Allocations when constructing a matrix from columns

I’ve tried my best to distill my problem into a minimal working example to illustrate exactly what’s wrong, instead of dumping my entire 2k+ line project here; have I been wrong in this? I feel pretty confident that I’ll be able to write my program to be efficient, but it’s hard when I don’t understand why Julia is generating very slow code on operations I know can be written very fast.

(Likewise the zygote issue , gradient(identity, 1) works pretty well!)

I see you’ve replied on the issue as well, but I’ll save a click to other readers by saying, no, my problem wasn’t that I wanted to differentiate the identity function and got stuck :wink:

I wasn’t suggesting that this isn’t a bottleneck for you, simply that focusing on the allocations per se (and keeping other things unchanged) may not be the best approach.
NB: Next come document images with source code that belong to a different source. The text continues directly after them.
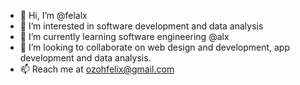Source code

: - 👋 Hi, I’m @felalx
- 👀 I’m interested in software development and data analysis
- 🌱 I’m currently learning software engineering @alx
- 💞️ I’m looking to collaborate on web design and development, app development and data analysis.
- 📫 Reach me at ozohfelix@gmail.com

<!---
felalx/felalx is a ✨ special ✨ repository because its `README.md` (this file) appears on your GitHub profile.
You can click the Preview link to take a look at your changes.
--->

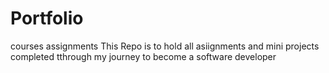 # Portfolio
courses assignments
This Repo is to hold all asiignments and mini projects completed tthrough my journey to become a software developer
This is the quote I was referencing:

if this is really a bottleneck in your code then

Looking at it again, I might have been too rash, but at the time it looked like you were saying “If this is really the bottleneck in your code, then [you should do something completely different”. My bad if this wasn’t what you meant :slight_smile:

Eg if the xs small, you can write very clean, idiomatic code using StaticArrays (as suggested by others), which should be rather fast, and Zygote will just work fine with it.
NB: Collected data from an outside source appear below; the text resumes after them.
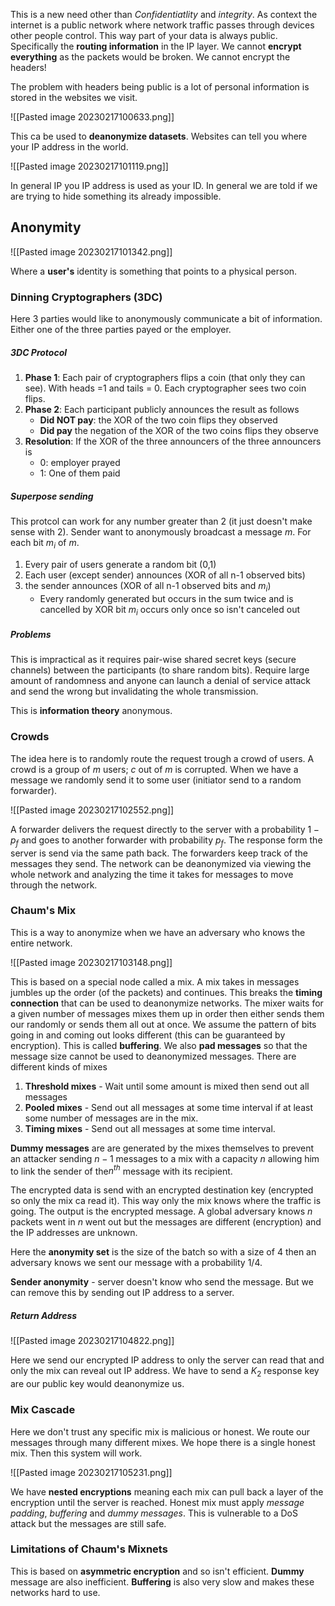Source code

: This is a new need other than *Confidentiatlity* and *integrity*. As context the internet is a public network where network traffic passes through devices other people control. This way part of your data is always public. Specifically the **routing information** in the IP layer. We cannot **encrypt everything** as the packets would be broken. We cannot encrypt the headers! 

The problem with headers being public is a lot of personal information is stored in the websites we visit.

![[Pasted image 20230217100633.png]]

This ca be used to **deanonymize datasets**. Websites can tell you where your IP address in the world.

![[Pasted image 20230217101119.png]]

In general IP you IP address is used as your ID. In general we are told if we are trying to hide something its already impossible.

## Anonymity

![[Pasted image 20230217101342.png]]

Where a **user's** identity is something that points to a physical person.

### Dinning Cryptographers (3DC)
Here 3 parties would like to anonymously communicate a bit of information. Either one of the three parties payed or the employer. 

##### 3DC Protocol
1. **Phase 1**: Each pair of cryptographers flips a coin (that only they can see). With heads =1 and tails = 0. Each cryptographer sees two coin flips.
2. **Phase 2**: Each participant publicly announces the result as follows
	- **Did NOT pay**: the XOR of the two coin flips they observed
	- **Did pay** the negation of the XOR of the two coins flips they observe
3. **Resolution**: If the XOR of the three announcers of the three announcers is
	- 0: employer prayed
	- 1: One of them paid

##### Superpose sending
This protcol can work for any number greater than 2 (it just doesn't make sense with 2). Sender want to anonymously broadcast a message $m$. For each bit $m_i$ of $m$.

1. Every pair of users generate a random bit (0,1)
2. Each user (except sender) announces (XOR of all n-1 observed bits)
3. the sender announces (XOR of all n-1 observed bits and $m_i$)
	- Every randomly generated but occurs in the sum twice and is cancelled by XOR bit $m_i$ occurs only once so isn't canceled out

##### Problems
This is impractical as it requires pair-wise shared secret keys (secure channels) between the participants (to share random bits). Require large amount of randomness and anyone can launch a denial of service attack and send the wrong but invalidating the whole transmission.

This is **information theory** anonymous.

### Crowds
The idea here is to randomly route the request trough a crowd of users. A crowd is a group of $m$ users; $c$ out of $m$ is corrupted. When we have a message we randomly send it to some user (initiator send to a random forwarder). 

![[Pasted image 20230217102552.png]]

A forwarder delivers the request directly to the server with a probability $1-p_f$ and goes to another forwarder with probability $p_f$. The response form the server is send via the same path back. The forwarders keep track of the messages they send. The network can be deanonymized via viewing the whole network and analyzing the time it takes for messages to move through the network.

### Chaum's Mix
This is a way to anonymize when we have an adversary who knows the entire network.

![[Pasted image 20230217103148.png]]

This is based on a special node called a mix. A mix takes in messages jumbles up the order (of the packets) and continues. This breaks the **timing connection** that can be used to deanonymize networks. The mixer waits for a given number of messages mixes them up in order then either sends them our randomly or sends them all out at once. We assume the pattern of bits going in and coming out looks different (this can be guaranteed by encryption). This is called **buffering**. We also **pad messages** so that the message size cannot be used to deanonymized messages. There are different kinds of mixes

1.  **Threshold mixes** - Wait until some amount is mixed then send out all messages
2. **Pooled mixes** - Send out all messages at some time interval if at least some number of messages are in the mix.
3. **Timing mixes** - Send out all messages at some time interval.

**Dummy messages** are are generated by the mixes themselves to prevent an attacker sending $n-1$ messages to a mix with a capacity $n$ allowing him to link the sender of the$n^{th}$ message with its recipient.

The encrypted data is send with an encrypted destination key (encrypted so only the mix ca read it). This way only the mix knows where the traffic is going. The output is the encrypted message. A global adversary knows $n$ packets went in $n$ went out but the messages are different (encryption) and the IP addresses are unknown.

Here the **anonymity set** is the size of the batch so with a size of $4$ then an adversary knows we sent our message with a probability $1/4$.

**Sender anonymity** - server doesn't know who send the message. But we can remove this by sending out IP address to a server.

##### Return Address
![[Pasted image 20230217104822.png]]

Here we send our encrypted IP address to only the server can read that and only the mix can reveal out IP address. We have to send a $K_2$ response key are our public key would deanonymize us.

### Mix Cascade
Here we don't trust any specific mix is malicious or honest. We route our messages through many different mixes. We hope there is a single honest mix. Then this system will work.

![[Pasted image 20230217105231.png]]

We have **nested encryptions** meaning each mix can pull back a layer of the encryption until the server is reached. Honest mix must apply *message padding*, *buffering* and *dummy messages*. This is vulnerable to a DoS attack but the messages are still safe.

### Limitations of Chaum's Mixnets
This is based on **asymmetric encryption** and so isn't efficient. **Dummy** message are also inefficient. **Buffering** is also very slow and makes these networks hard to use.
xs is indeed very small, and I tried the StaticArrays route, but see the issue linked by @mcabbott.

The Julia ecosystem has evolved some very efficient techniques for dealing with the issues you are facing, but it is very hard to help without context.

My issue was that the simplest way I could think of of defining a single matrix of 9 elements ended up being 13 allocations, which is almost 150% of the number of elements. This was very surprising to me, and having spent some time in my life looking at compiler output I do have a feeling for when the compiler is doing the Wrong Thing, and in this case it 100% was.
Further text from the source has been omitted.